→ Brief: Copy every line of the records that includes the word "новый".

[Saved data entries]
BEGIN

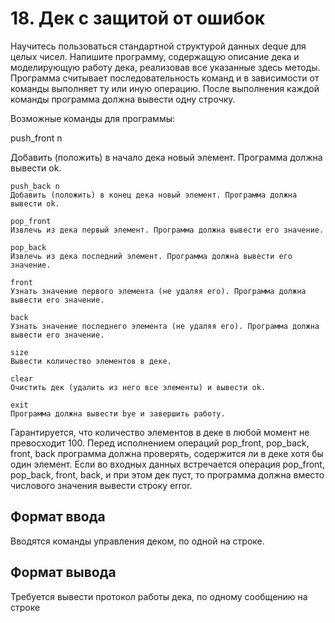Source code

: # 18. Дек с защитой от ошибок

Научитесь пользоваться стандартной структурой данных deque для целых чисел.  Напишите программу, содержащую описание дека и моделирующую работу дека, реализовав все указанные здесь методы. Программа считывает последовательность команд и в зависимости от команды выполняет ту или иную операцию. После выполнения каждой команды программа должна вывести одну строчку.

Возможные команды для программы:

push_front n

Добавить (положить) в начало дека новый элемент. Программа должна вывести ok.

    push_back n
    Добавить (положить) в конец дека новый элемент. Программа должна вывести ok.

    pop_front
    Извлечь из дека первый элемент. Программа должна вывести его значение.

    pop_back
    Извлечь из дека последний элемент. Программа должна вывести его значение.

    front
    Узнать значение первого элемента (не удаляя его). Программа должна вывести его значение.

    back
    Узнать значение последнего элемента (не удаляя его). Программа должна вывести его значение.

    size
    Вывести количество элементов в деке.

    clear
    Очистить дек (удалить из него все элементы) и вывести ok.

    exit
    Программа должна вывести bye и завершить работу.

Гарантируется, что количество элементов в деке в любой момент не превосходит 100. Перед исполнением операций pop_front, pop_back, front, back программа должна проверять, содержится ли в деке хотя бы один элемент. Если во входных данных встречается операция pop_front, pop_back, front, back, и при этом дек пуст, то программа должна вместо числового значения вывести строку error.


## Формат ввода

Вводятся команды управления деком, по одной на строке.


## Формат вывода

Требуется вывести протокол работы дека, по одному сообщению на строке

END

→ Your solution:
Добавить (положить) в начало дека новый элемент. Программа должна вывести ok.
    Добавить (положить) в конец дека новый элемент. Программа должна вывести ok.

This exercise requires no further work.